Here’s what happened...I get into my car, shift it into gear and it hits neutral and sticks. No amount of force will move it. A piece of the gear shift blind, the plastic that covers the shifter, had broken off and caused it to jam. This is where a reasonable human adult would get our their phone and call roadside assistance (which, I might add, was part of our purchase package). But not me! I saw the little piece break off and go into the well of the gear shift, surely I could get it out myself. That’s what the internet is for, right?

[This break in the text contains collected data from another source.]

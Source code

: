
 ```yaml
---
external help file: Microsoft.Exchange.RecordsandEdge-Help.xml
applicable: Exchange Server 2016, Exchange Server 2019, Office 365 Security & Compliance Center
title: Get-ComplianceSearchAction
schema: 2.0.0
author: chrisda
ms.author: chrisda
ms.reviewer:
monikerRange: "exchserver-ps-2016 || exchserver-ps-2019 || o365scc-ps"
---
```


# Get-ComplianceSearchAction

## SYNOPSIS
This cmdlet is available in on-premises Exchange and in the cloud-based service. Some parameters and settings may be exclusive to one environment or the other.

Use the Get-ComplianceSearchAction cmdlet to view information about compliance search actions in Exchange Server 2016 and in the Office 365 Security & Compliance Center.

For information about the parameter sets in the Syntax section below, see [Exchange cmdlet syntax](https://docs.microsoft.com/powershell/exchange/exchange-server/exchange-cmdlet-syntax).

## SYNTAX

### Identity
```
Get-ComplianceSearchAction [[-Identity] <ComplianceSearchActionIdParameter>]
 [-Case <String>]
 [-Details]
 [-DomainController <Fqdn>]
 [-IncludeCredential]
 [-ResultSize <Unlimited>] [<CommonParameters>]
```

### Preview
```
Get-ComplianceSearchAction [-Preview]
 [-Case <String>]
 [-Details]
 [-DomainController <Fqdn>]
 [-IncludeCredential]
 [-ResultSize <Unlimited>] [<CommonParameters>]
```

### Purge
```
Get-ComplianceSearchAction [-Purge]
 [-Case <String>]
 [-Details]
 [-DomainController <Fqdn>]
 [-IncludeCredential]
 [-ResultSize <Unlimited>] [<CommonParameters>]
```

Ten minutes and four YouTube videos later I discover that to reach this part of my particular car I have to remove the entire center console. Sighing I picked up my phone and called...Spouse. I asked him to grab some tools and come outside to the driveway. There are many things I am afraid, nay phobic of (flying, doctors, really large spiders) but there are some things I’m absolutely fearless about. DIY repair is one them. It’s already broken, what harm could it do, right?

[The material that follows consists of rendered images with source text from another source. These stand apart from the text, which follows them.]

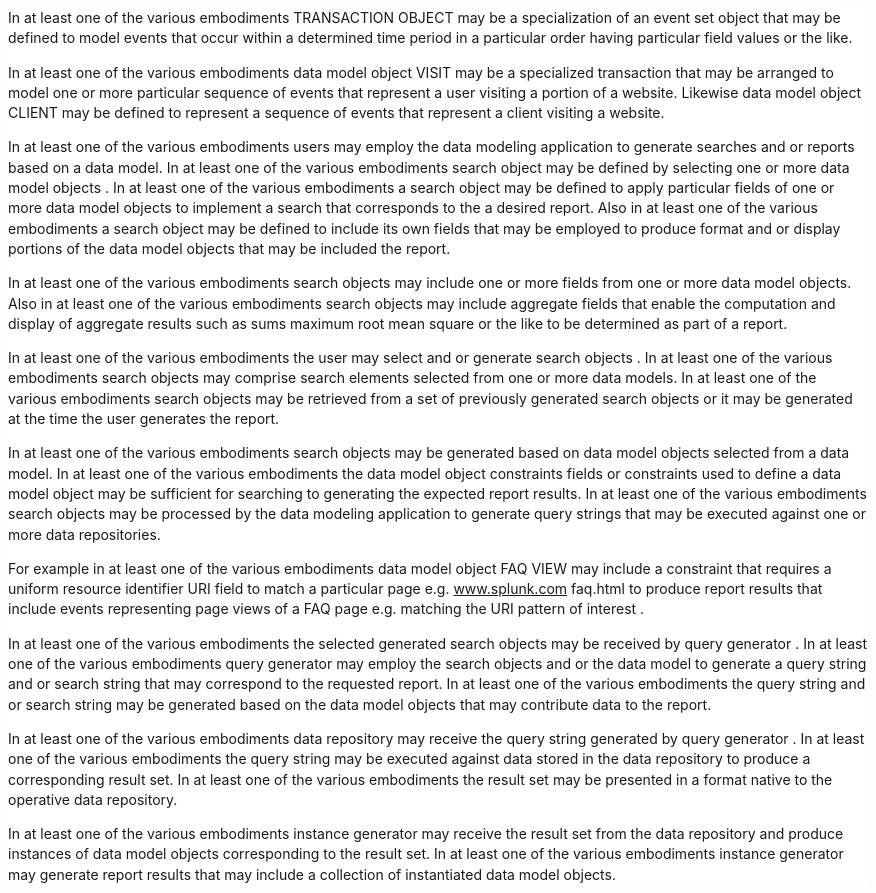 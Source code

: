 In at least one of the various embodiments TRANSACTION OBJECT may be a specialization of an event set object that may be defined to model events that occur within a determined time period in a particular order having particular field values or the like.

In at least one of the various embodiments data model object VISIT may be a specialized transaction that may be arranged to model one or more particular sequence of events that represent a user visiting a portion of a website. Likewise data model object CLIENT may be defined to represent a sequence of events that represent a client visiting a website.

In at least one of the various embodiments users may employ the data modeling application to generate searches and or reports based on a data model. In at least one of the various embodiments search object may be defined by selecting one or more data model objects . In at least one of the various embodiments a search object may be defined to apply particular fields of one or more data model objects to implement a search that corresponds to the a desired report. Also in at least one of the various embodiments a search object may be defined to include its own fields that may be employed to produce format and or display portions of the data model objects that may be included the report.

In at least one of the various embodiments search objects may include one or more fields from one or more data model objects. Also in at least one of the various embodiments search objects may include aggregate fields that enable the computation and display of aggregate results such as sums maximum root mean square or the like to be determined as part of a report.

In at least one of the various embodiments the user may select and or generate search objects . In at least one of the various embodiments search objects may comprise search elements selected from one or more data models. In at least one of the various embodiments search objects may be retrieved from a set of previously generated search objects or it may be generated at the time the user generates the report.

In at least one of the various embodiments search objects may be generated based on data model objects selected from a data model. In at least one of the various embodiments the data model object constraints fields or constraints used to define a data model object may be sufficient for searching to generating the expected report results. In at least one of the various embodiments search objects may be processed by the data modeling application to generate query strings that may be executed against one or more data repositories.

For example in at least one of the various embodiments data model object FAQ VIEW may include a constraint that requires a uniform resource identifier URI field to match a particular page e.g. www.splunk.com faq.html to produce report results that include events representing page views of a FAQ page e.g. matching the URI pattern of interest .

In at least one of the various embodiments the selected generated search objects may be received by query generator . In at least one of the various embodiments query generator may employ the search objects and or the data model to generate a query string and or search string that may correspond to the requested report. In at least one of the various embodiments the query string and or search string may be generated based on the data model objects that may contribute data to the report.

In at least one of the various embodiments data repository may receive the query string generated by query generator . In at least one of the various embodiments the query string may be executed against data stored in the data repository to produce a corresponding result set. In at least one of the various embodiments the result set may be presented in a format native to the operative data repository.

In at least one of the various embodiments instance generator may receive the result set from the data repository and produce instances of data model objects corresponding to the result set. In at least one of the various embodiments instance generator may generate report results that may include a collection of instantiated data model objects.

I blame genetics. I have clear memories of my Aunt determinedly tackling projects that would frighten even the most hardcore DIYers. I vaguely recall two of my cousins taking a sledgehammer to a living room wall to create an all new great room (needless to say neither woman had previous construction experience). One of our family mottos seems to be “Don’t Worry we can fix this.”

I think Spouse has finally learned that to argue with this impulse is utterly futile, or maybe it’s Stockholm Syndrome. Whatever, he came out of the house, tools in hand and spent the next two hours in the car with me dismantling things without a single word of protest. I figure it’s good for our marriage. After all if we can survive an eight hour marathon fix it yourself toilet repair session without killing each other we’re in pretty good shape.  (To say nothing of retiling part of the bathroom, replacing a sump pump, and painting projects too numerious to mention)

My mother often accused me of being stubborn, and she was right. I have been asserting my independence since she first left me in the church nursery when I was a year old. I like knowing I can do things myself. It’s good for my self confidence. And bonus- it shocks the Hell out of people who make assumptions about my abilities based on my appearance.

Two hours later we managed to get all the way down to the housing on the gearshift where we realized that this was beyond even the wisdom of the mighty internet to fix. A professional would have to be called.  A tow truck came and took Eartha Mae (yes, my car has a name) off to the dealer where I’m sure there was much eye rolling among the techs about people trying to use YouTube to fix their cars.

On the upside, if you need someone to disassemble a Volvo I’m your girl.